Many training algorithms accept a per class weight that scales how much each example contributes to the loss. Setting the minority class weight higher tells the optimizer that missing a minority example costs more, pushing the decision boundary in the minority direction. Scikit-learn classifiers expose this through the class_weight argument, often with class_weight="balanced" to set weights automatically from class frequencies. The advantage is that you keep every example; the disadvantage is sensitivity to how the weights are chosen.
Focal loss was proposed by Lin, Goyal, Girshick, He, and Dollar in the 2017 paper Focal Loss for Dense Object Detection, which introduced the RetinaNet detector. The paper identified that dense object detection suffers from extreme foreground to background class imbalance: most candidate boxes are easy negatives, and standard cross-entropy is dominated by their sheer volume.
Focal loss reshapes cross-entropy with a modulating factor (1 - p_t)^gamma that down weights examples the model already classifies confidently. As p_t approaches 1 the factor goes to zero, so a well classified example contributes almost nothing; the gradient concentrates on hard, misclassified examples instead. With gamma = 2, RetinaNet matched the speed of earlier one stage detectors while exceeding the accuracy of two stage detectors. Focal loss is now used outside object detection wherever extreme imbalance appears.
A simpler move is to keep the model and data as they are and adjust the decision threshold that converts probability into class. The default of 0.5 is convenient but not principled; lowering it for the positive class trades precision for recall. A 2024 comparison study on binary classification ("Balancing the Scales") found threshold calibration among the most consistently effective approaches, often matching or beating SMOTE and class weighting.
The shape of the class set drives the rest of the system. A binary class set lets you use a single sigmoid and a threshold. A multiclass set with K classes calls for softmax and categorical cross-entropy.
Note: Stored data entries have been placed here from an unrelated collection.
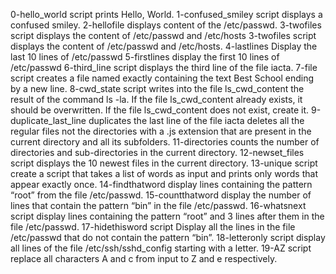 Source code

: 0-hello_world script prints Hello, World. 1-confused_smiley script displays a confused smiley. 2-hellofile displays content of the /etc/passwd.
3-twofiles script displays the content of /etc/passwd and /etc/hosts
3-twofiles script displays the content of /etc/passwd and /etc/hosts.
4-lastlines Display the last 10 lines of /etc/passwd
5-firstlines display the first 10 lines of /etc/passwd
6-third_line script displays the third line of the file iacta.
7-file script creates a file named exactly containing the text Best School ending by a new line.
8-cwd_state script writes into the file ls_cwd_content the result of the command ls -la. If the file ls_cwd_content already exists, it should be overwritten. If the file ls_cwd_content does not exist, create it.
9-duplicate_last_line duplicates the last line of the file iacta
deletes all the regular files not the directories with a .js extension that are present in the current directory and all its subfolders.
11-directories counts the number of directories and sub-directories in the current directory.
12-newset_files script displays the 10 newest files in the current directory.
13-unique script create a script that takes a list of words as input and prints only words that appear exactly once.
14-findthatword display lines containing the pattern “root” from the file /etc/passwd.
15-countthatword display the number of lines that contain the pattern “bin” in the file /etc/passwd.
16-whatsnext script display lines containing the pattern “root” and 3 lines after them in the file /etc/passwd.
17-hidethisword script Display all the lines in the file /etc/passwd that do not contain the pattern “bin”.
18-letteronly script display all lines of the file /etc/ssh/sshd_config starting with a letter.
19-AZ script replace all characters A and c from input to Z and e respectively.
A multilabel set with K classes calls for K sigmoids and per label binary cross-entropy. The same input data can be reframed across these regimes by changing how classes are defined.
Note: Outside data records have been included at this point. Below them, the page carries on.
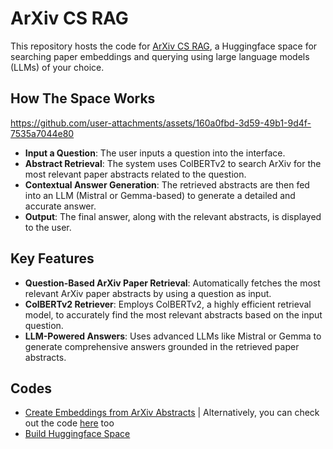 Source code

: # ArXiv CS RAG

This repository hosts the code for [ArXiv CS RAG](https://huggingface.co/spaces/bishmoy/Arxiv-CS-RAG), a Huggingface space for searching paper embeddings and querying using large language models (LLMs) of your choice.  

## How The Space Works
https://github.com/user-attachments/assets/160a0fbd-3d59-49b1-9d4f-7535a7044e80

- **Input a Question**: The user inputs a question into the interface.
- **Abstract Retrieval**: The system uses ColBERTv2 to search ArXiv for the most relevant paper abstracts related to the question.
- **Contextual Answer Generation**: The retrieved abstracts are then fed into an LLM (Mistral or Gemma-based) to generate a detailed and accurate answer.
- **Output**: The final answer, along with the relevant abstracts, is displayed to the user.

## Key Features
- **Question-Based ArXiv Paper Retrieval**: Automatically fetches the most relevant ArXiv paper abstracts by using a question as input.
- **ColBERTv2 Retriever**: Employs ColBERTv2, a highly efficient retrieval model, to accurately find the most relevant abstracts based on the input question.
- **LLM-Powered Answers**: Uses advanced LLMs like Mistral or Gemma to generate comprehensive answers grounded in the retrieved paper abstracts.

## Codes
- [Create Embeddings from ArXiv Abstracts](https://www.kaggle.com/code/artemenon/arxiv-cs-rag-query-cs-papers-using-colbertv2/) | Alternatively, you can check out the code [here](https://github.com/BishmoyPaul/arxiv-CS-RAG/blob/main/generate_embeddings.ipynb) too
- [Build Huggingface Space](https://huggingface.co/spaces/bishmoy/Arxiv-CS-RAG/tree/main)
Class definitions are a design decision, not a fact about the world. Sentiment can be cast as binary (positive vs negative), three way (with neutral), five way, or ordinal regression. Each framing yields a different model and a different way to be wrong. Class boundaries that look natural to a researcher may collapse important distinctions for the end user, which is why thoughtful class design often matters more than algorithm choice.
Think of class like a sticker you put on something so you can sort it later. A teacher hands out toys and asks the kids to put each toy in one of three boxes: cars, dolls, or animals. Each box has a sticker on it, and that sticker is the class. A machine learning model does the same thing: it looks at a picture or a message and decides which sticker to put on it. Sometimes there are only two stickers, like spam and not spam. Sometimes there are a thousand. And sometimes one thing gets more than one sticker, like a movie that is both funny and scary.